- [Exercise]:
Go through the data below and copy it exactly, skipping every picture.
────────────────────
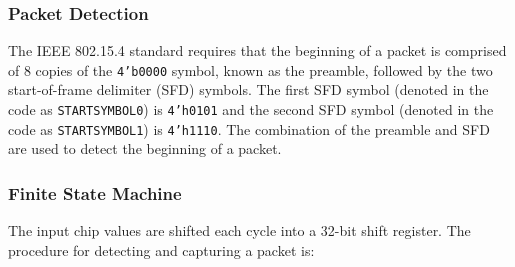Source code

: \subsubsection{Packet Detection}
The IEEE 802.15.4 standard \cite{15-4-standard} requires that the beginning of a packet is comprised of 8 copies of the \texttt{4'b0000} symbol, known as the preamble, followed by the two start-of-frame delimiter (SFD) symbols. The first SFD symbol (denoted in the code as \texttt{STARTSYMBOL0}) is \texttt{4'h0101} and the second SFD symbol (denoted in the code as \texttt{STARTSYMBOL1}) is \texttt{4'h1110}. The combination of the preamble and SFD are used to detect the beginning of a packet.

\subsubsection{Finite State Machine}
The input chip values are shifted each cycle into a 32-bit shift register. The procedure for detecting and capturing a packet is:

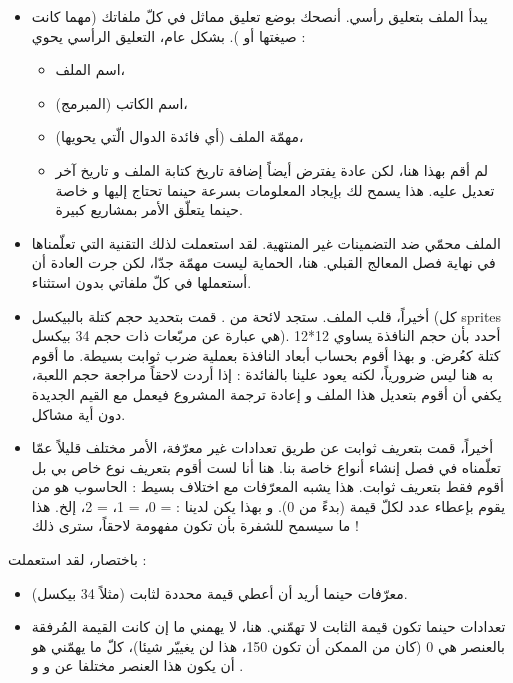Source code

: \begin{itemize}
	\item يبدأ الملف بتعليق رأسي. أنصحك بوضع تعليق مماثل في كلّ ملفاتك (مهما كانت صيغتها
	أو
	).
	بشكل عام، التعليق الرأسي يحوي :
	\begin{itemize}
		\item اسم الملف،
		\item اسم الكاتب (المبرمج)،
		\item مهمّة الملف (أي فائدة الدوال الّتي يحويها)،
		\item لم أقم بهذا هنا، لكن عادة يفترض أيضاً إضافة تاريخ كتابة الملف و تاريخ آخر تعديل عليه. هذا يسمح لك بإيجاد المعلومات بسرعة حينما تحتاج إليها و خاصة حينما يتعلّق الأمر بمشاريع كبيرة.
	\end{itemize}
	\item الملف محمّي ضد التضمينات غير المنتهية. لقد استعملت لذلك التقنية التي تعلّمناها في نهاية فصل المعالج القبلي. هنا، الحماية ليست مهمّة جدّا، لكن جرت العادة أن أستعملها في كلّ ملفاتي
	بدون استثناء.
	\item أخيراً، قلب الملف. ستجد لائحة من 
	.
	قمت بتحديد حجم كتلة بالبيكسل (كل
	\textenglish{sprites}
	هي عبارة عن مربّعات ذات حجم 34 بيكسل). أحدد بأن حجم النافذة يساوي 12*12 كتلة كعُرض. و بهذا أقوم بحساب أبعاد النافذة بعملية ضرب ثوابت بسيطة. ما أقوم به هنا ليس ضرورياً، لكنه يعود علينا بالفائدة : إذا أردت لاحقاً مراجعة حجم اللعبة، يكفي أن أقوم بتعديل هذا الملف و إعادة ترجمة المشروع فيعمل مع القيم الجديدة دون أية مشاكل.
	\item أخيراً، قمت بتعريف ثوابت عن طريق تعدادات غير معرّفة، الأمر مختلف قليلاً عمّا تعلّمناه في فصل إنشاء أنواع خاصة بنا. هنا أنا لست أقوم بتعريف نوع خاص بي بل أقوم فقط بتعريف ثوابت. هذا يشبه المعرّفات مع اختلاف بسيط : الحاسوب هو من يقوم بإعطاء عدد لكلّ قيمة (بدءً من 0). و بهذا يكن لدينا : 
	 = 0،
	 = 1،
	 = 2،
	إلخ. هذا ما سيسمح للشفرة بأن تكون مفهومة لاحقاً، سترى ذلك !
\end{itemize}

باختصار، لقد استعملت :

\begin{itemize}
	\item معرّفات حينما أريد أن أعطي قيمة محددة لثابت (مثلاً 34 بيكسل).
	\item تعدادات حينما تكون قيمة الثابت لا تهمّني. هنا، لا يهمني ما إن كانت القيمة المُرفقة بالعنصر
	هي 0 (كان من الممكن أن تكون 150، هذا لن يغييّر شيئا)، كلّ ما يهمّني هو أن يكون هذا العنصر مختلفا عن
	و
	و
	.
\end{itemize}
────────────────────
- [Worked solution]:
Source code

: \subsubsection{Packet Detection}
The IEEE 802.15.4 standard \cite{15-4-standard} requires that the beginning of a packet is comprised of 8 copies of the \texttt{4'b0000} symbol, known as the preamble, followed by the two start-of-frame delimiter (SFD) symbols. The first SFD symbol (denoted in the code as \texttt{STARTSYMBOL0}) is \texttt{4'h0101} and the second SFD symbol (denoted in the code as \texttt{STARTSYMBOL1}) is \texttt{4'h1110}. The combination of the preamble and SFD are used to detect the beginning of a packet.

\subsubsection{Finite State Machine}
The input chip values are shifted each cycle into a 32-bit shift register. The procedure for detecting and capturing a packet is:

Source code

: \begin{itemize}
	\item يبدأ الملف بتعليق رأسي. أنصحك بوضع تعليق مماثل في كلّ ملفاتك (مهما كانت صيغتها
	أو
	).
	بشكل عام، التعليق الرأسي يحوي :
	\begin{itemize}
		\item اسم الملف،
		\item اسم الكاتب (المبرمج)،
		\item مهمّة الملف (أي فائدة الدوال الّتي يحويها)،
		\item لم أقم بهذا هنا، لكن عادة يفترض أيضاً إضافة تاريخ كتابة الملف و تاريخ آخر تعديل عليه. هذا يسمح لك بإيجاد المعلومات بسرعة حينما تحتاج إليها و خاصة حينما يتعلّق الأمر بمشاريع كبيرة.
	\end{itemize}
	\item الملف محمّي ضد التضمينات غير المنتهية. لقد استعملت لذلك التقنية التي تعلّمناها في نهاية فصل المعالج القبلي. هنا، الحماية ليست مهمّة جدّا، لكن جرت العادة أن أستعملها في كلّ ملفاتي
	بدون استثناء.
	\item أخيراً، قلب الملف. ستجد لائحة من 
	.
	قمت بتحديد حجم كتلة بالبيكسل (كل
	\textenglish{sprites}
	هي عبارة عن مربّعات ذات حجم 34 بيكسل). أحدد بأن حجم النافذة يساوي 12*12 كتلة كعُرض. و بهذا أقوم بحساب أبعاد النافذة بعملية ضرب ثوابت بسيطة. ما أقوم به هنا ليس ضرورياً، لكنه يعود علينا بالفائدة : إذا أردت لاحقاً مراجعة حجم اللعبة، يكفي أن أقوم بتعديل هذا الملف و إعادة ترجمة المشروع فيعمل مع القيم الجديدة دون أية مشاكل.
	\item أخيراً، قمت بتعريف ثوابت عن طريق تعدادات غير معرّفة، الأمر مختلف قليلاً عمّا تعلّمناه في فصل إنشاء أنواع خاصة بنا. هنا أنا لست أقوم بتعريف نوع خاص بي بل أقوم فقط بتعريف ثوابت. هذا يشبه المعرّفات مع اختلاف بسيط : الحاسوب هو من يقوم بإعطاء عدد لكلّ قيمة (بدءً من 0). و بهذا يكن لدينا : 
	 = 0،
	 = 1،
	 = 2،
	إلخ. هذا ما سيسمح للشفرة بأن تكون مفهومة لاحقاً، سترى ذلك !
\end{itemize}

باختصار، لقد استعملت :

\begin{itemize}
	\item معرّفات حينما أريد أن أعطي قيمة محددة لثابت (مثلاً 34 بيكسل).
	\item تعدادات حينما تكون قيمة الثابت لا تهمّني. هنا، لا يهمني ما إن كانت القيمة المُرفقة بالعنصر
	هي 0 (كان من الممكن أن تكون 150، هذا لن يغييّر شيئا)، كلّ ما يهمّني هو أن يكون هذا العنصر مختلفا عن
	و
	و
	.
\end{itemize}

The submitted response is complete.